- _Work request_: Below are some records; copy them word for word and drop the pictures.

********

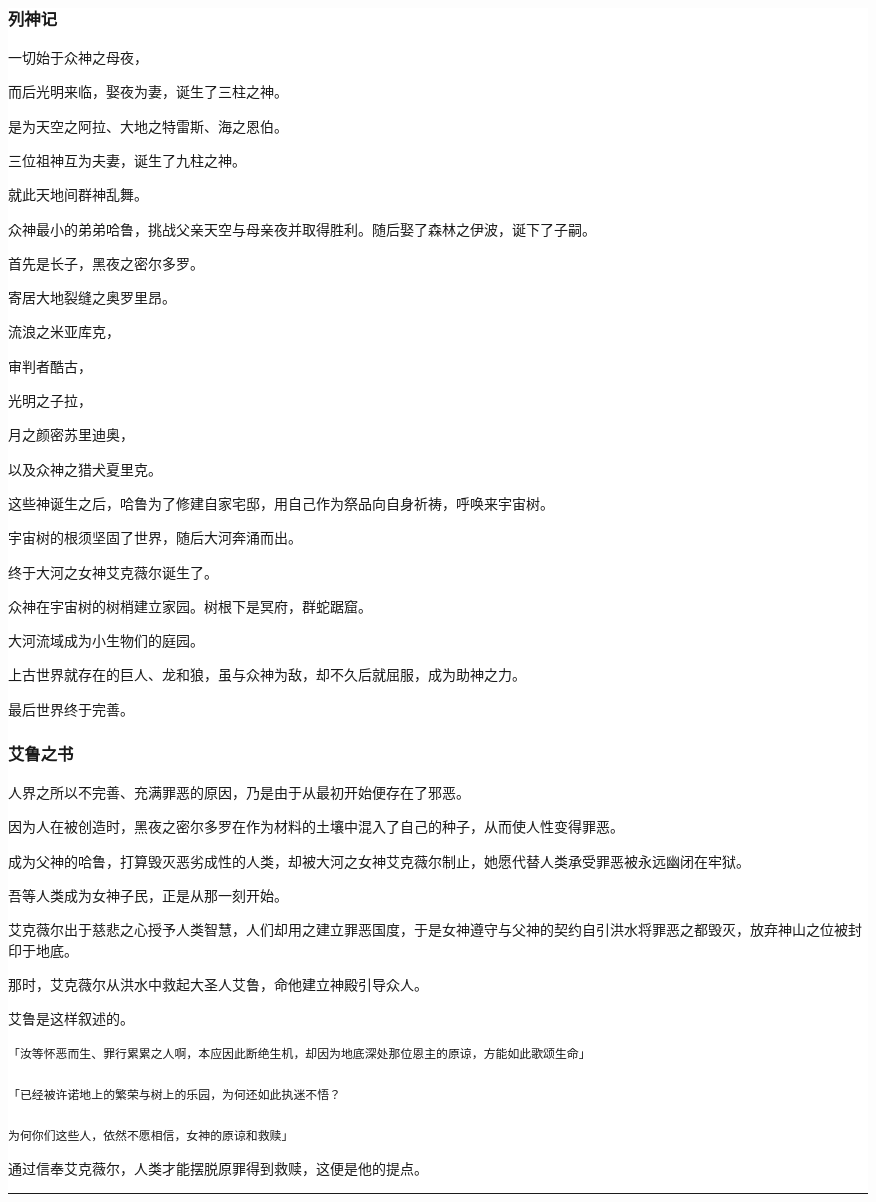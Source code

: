 ### 列神记

一切始于众神之母夜，

而后光明来临，娶夜为妻，诞生了三柱之神。

是为天空之阿拉、大地之特雷斯、海之恩伯。

三位祖神互为夫妻，诞生了九柱之神。

就此天地间群神乱舞。

众神最小的弟弟哈鲁，挑战父亲天空与母亲夜并取得胜利。随后娶了森林之伊波，诞下了子嗣。

首先是长子，黑夜之密尔多罗。

寄居大地裂缝之奥罗里昂。

流浪之米亚库克，

审判者酷古，

光明之子拉，

月之颜密苏里迪奥，

以及众神之猎犬夏里克。

这些神诞生之后，哈鲁为了修建自家宅邸，用自己作为祭品向自身祈祷，呼唤来宇宙树。

宇宙树的根须坚固了世界，随后大河奔涌而出。

终于大河之女神艾克薇尔诞生了。

众神在宇宙树的树梢建立家园。树根下是冥府，群蛇踞窟。

大河流域成为小生物们的庭园。

上古世界就存在的巨人、龙和狼，虽与众神为敌，却不久后就屈服，成为助神之力。

最后世界终于完善。

### 艾鲁之书
人界之所以不完善、充满罪恶的原因，乃是由于从最初开始便存在了邪恶。

因为人在被创造时，黑夜之密尔多罗在作为材料的土壤中混入了自己的种子，从而使人性变得罪恶。

成为父神的哈鲁，打算毁灭恶劣成性的人类，却被大河之女神艾克薇尔制止，她愿代替人类承受罪恶被永远幽闭在牢狱。

吾等人类成为女神子民，正是从那一刻开始。

艾克薇尔出于慈悲之心授予人类智慧，人们却用之建立罪恶国度，于是女神遵守与父神的契约自引洪水将罪恶之都毁灭，放弃神山之位被封印于地底。

那时，艾克薇尔从洪水中救起大圣人艾鲁，命他建立神殿引导众人。

艾鲁是这样叙述的。

    「汝等怀恶而生、罪行累累之人啊，本应因此断绝生机，却因为地底深处那位恩主的原谅，方能如此歌颂生命」

    「已经被许诺地上的繁荣与树上的乐园，为何还如此执迷不悟？

    为何你们这些人，依然不愿相信，女神的原谅和救赎」

通过信奉艾克薇尔，人类才能摆脱原罪得到救赎，这便是他的提点。

---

********

- _Exercise result_:
Source code

: ### 列神记

一切始于众神之母夜，

而后光明来临，娶夜为妻，诞生了三柱之神。

是为天空之阿拉、大地之特雷斯、海之恩伯。

三位祖神互为夫妻，诞生了九柱之神。

就此天地间群神乱舞。

众神最小的弟弟哈鲁，挑战父亲天空与母亲夜并取得胜利。随后娶了森林之伊波，诞下了子嗣。

首先是长子，黑夜之密尔多罗。

寄居大地裂缝之奥罗里昂。

流浪之米亚库克，

审判者酷古，

光明之子拉，

月之颜密苏里迪奥，

以及众神之猎犬夏里克。

这些神诞生之后，哈鲁为了修建自家宅邸，用自己作为祭品向自身祈祷，呼唤来宇宙树。

宇宙树的根须坚固了世界，随后大河奔涌而出。

终于大河之女神艾克薇尔诞生了。

众神在宇宙树的树梢建立家园。树根下是冥府，群蛇踞窟。

大河流域成为小生物们的庭园。

上古世界就存在的巨人、龙和狼，虽与众神为敌，却不久后就屈服，成为助神之力。

最后世界终于完善。

### 艾鲁之书
人界之所以不完善、充满罪恶的原因，乃是由于从最初开始便存在了邪恶。

因为人在被创造时，黑夜之密尔多罗在作为材料的土壤中混入了自己的种子，从而使人性变得罪恶。

成为父神的哈鲁，打算毁灭恶劣成性的人类，却被大河之女神艾克薇尔制止，她愿代替人类承受罪恶被永远幽闭在牢狱。

吾等人类成为女神子民，正是从那一刻开始。

艾克薇尔出于慈悲之心授予人类智慧，人们却用之建立罪恶国度，于是女神遵守与父神的契约自引洪水将罪恶之都毁灭，放弃神山之位被封印于地底。

那时，艾克薇尔从洪水中救起大圣人艾鲁，命他建立神殿引导众人。

艾鲁是这样叙述的。

    「汝等怀恶而生、罪行累累之人啊，本应因此断绝生机，却因为地底深处那位恩主的原谅，方能如此歌颂生命」

    「已经被许诺地上的繁荣与树上的乐园，为何还如此执迷不悟？

    为何你们这些人，依然不愿相信，女神的原谅和救赎」

通过信奉艾克薇尔，人类才能摆脱原罪得到救赎，这便是他的提点。

---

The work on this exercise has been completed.